= To do =
Count the lines below that include the word "have", then give that number and no other words.

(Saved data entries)
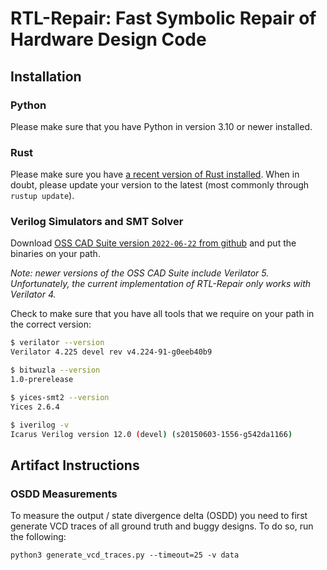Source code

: # RTL-Repair: Fast Symbolic Repair of Hardware Design Code

## Installation

### Python

Please make sure that you have Python in version 3.10 or newer installed.


### Rust

Please make sure you have [a recent version of Rust installed](https://www.rust-lang.org/tools/install). When in doubt, please update your version to the latest (most commonly through `rustup update`).

### Verilog Simulators and SMT Solver

Download [OSS CAD Suite version `2022-06-22` from github](https://github.com/YosysHQ/oss-cad-suite-build/releases/tag/2022-06-22) and put the binaries on your path.

_Note: newer versions of the OSS CAD Suite include Verilator 5. Unfortunately, the current implementation of RTL-Repair only works with Verilator 4._

Check to make sure that you have all tools that we require on your path in the correct version:

```.sh
$ verilator --version
Verilator 4.225 devel rev v4.224-91-g0eeb40b9

$ bitwuzla --version
1.0-prerelease

$ yices-smt2 --version
Yices 2.6.4

$ iverilog -v
Icarus Verilog version 12.0 (devel) (s20150603-1556-g542da1166)

```


## Artifact Instructions

### OSDD Measurements

To measure the output / state divergence delta (OSDD) you need to first
generate VCD traces of all ground truth and buggy designs.
To do so, run the following:
```commandline
python3 generate_vcd_traces.py --timeout=25 -v data
```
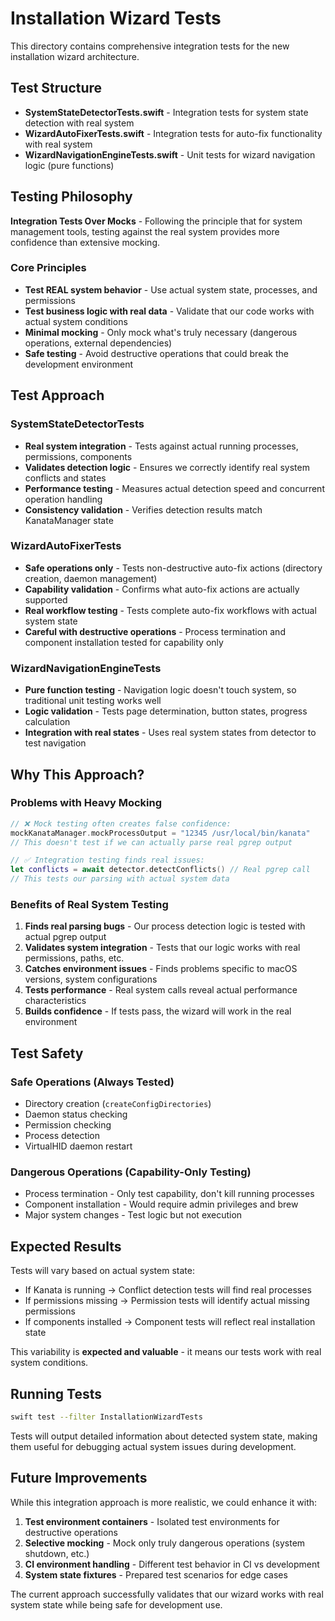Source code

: # Installation Wizard Tests

This directory contains comprehensive integration tests for the new installation wizard architecture.

## Test Structure

- **SystemStateDetectorTests.swift** - Integration tests for system state detection with real system
- **WizardAutoFixerTests.swift** - Integration tests for auto-fix functionality with real system  
- **WizardNavigationEngineTests.swift** - Unit tests for wizard navigation logic (pure functions)

## Testing Philosophy

**Integration Tests Over Mocks** - Following the principle that for system management tools, testing against the real system provides more confidence than extensive mocking.

### Core Principles

- **Test REAL system behavior** - Use actual system state, processes, and permissions
- **Test business logic with real data** - Validate that our code works with actual system conditions  
- **Minimal mocking** - Only mock what's truly necessary (dangerous operations, external dependencies)
- **Safe testing** - Avoid destructive operations that could break the development environment

## Test Approach

### SystemStateDetectorTests
- **Real system integration** - Tests against actual running processes, permissions, components
- **Validates detection logic** - Ensures we correctly identify real system conflicts and states
- **Performance testing** - Measures actual detection speed and concurrent operation handling
- **Consistency validation** - Verifies detection results match KanataManager state

### WizardAutoFixerTests  
- **Safe operations only** - Tests non-destructive auto-fix actions (directory creation, daemon management)
- **Capability validation** - Confirms what auto-fix actions are actually supported
- **Real workflow testing** - Tests complete auto-fix workflows with actual system state
- **Careful with destructive operations** - Process termination and component installation tested for capability only

### WizardNavigationEngineTests
- **Pure function testing** - Navigation logic doesn't touch system, so traditional unit testing works well
- **Logic validation** - Tests page determination, button states, progress calculation
- **Integration with real states** - Uses real system states from detector to test navigation

## Why This Approach?

### Problems with Heavy Mocking
```swift
// ❌ Mock testing often creates false confidence:
mockKanataManager.mockProcessOutput = "12345 /usr/local/bin/kanata"
// This doesn't test if we can actually parse real pgrep output

// ✅ Integration testing finds real issues:  
let conflicts = await detector.detectConflicts() // Real pgrep call
// This tests our parsing with actual system data
```

### Benefits of Real System Testing
1. **Finds real parsing bugs** - Our process detection logic is tested with actual pgrep output
2. **Validates system integration** - Tests that our logic works with real permissions, paths, etc.
3. **Catches environment issues** - Finds problems specific to macOS versions, system configurations
4. **Tests performance** - Real system calls reveal actual performance characteristics
5. **Builds confidence** - If tests pass, the wizard will work in the real environment

## Test Safety

### Safe Operations (Always Tested)
- Directory creation (`createConfigDirectories`)
- Daemon status checking
- Permission checking  
- Process detection
- VirtualHID daemon restart

### Dangerous Operations (Capability-Only Testing)
- Process termination - Only test capability, don't kill running processes
- Component installation - Would require admin privileges and brew
- Major system changes - Test logic but not execution

## Expected Results

Tests will vary based on actual system state:
- If Kanata is running → Conflict detection tests will find real processes
- If permissions missing → Permission tests will identify actual missing permissions  
- If components installed → Component tests will reflect real installation state

This variability is **expected and valuable** - it means our tests work with real system conditions.

## Running Tests

```bash
swift test --filter InstallationWizardTests
```

Tests will output detailed information about detected system state, making them useful for debugging actual system issues during development.

## Future Improvements

While this integration approach is more realistic, we could enhance it with:

1. **Test environment containers** - Isolated test environments for destructive operations
2. **Selective mocking** - Mock only truly dangerous operations (system shutdown, etc.)
3. **CI environment handling** - Different test behavior in CI vs development
4. **System state fixtures** - Prepared test scenarios for edge cases

The current approach successfully validates that our wizard works with real system state while being safe for development use.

= Exercise answer =
3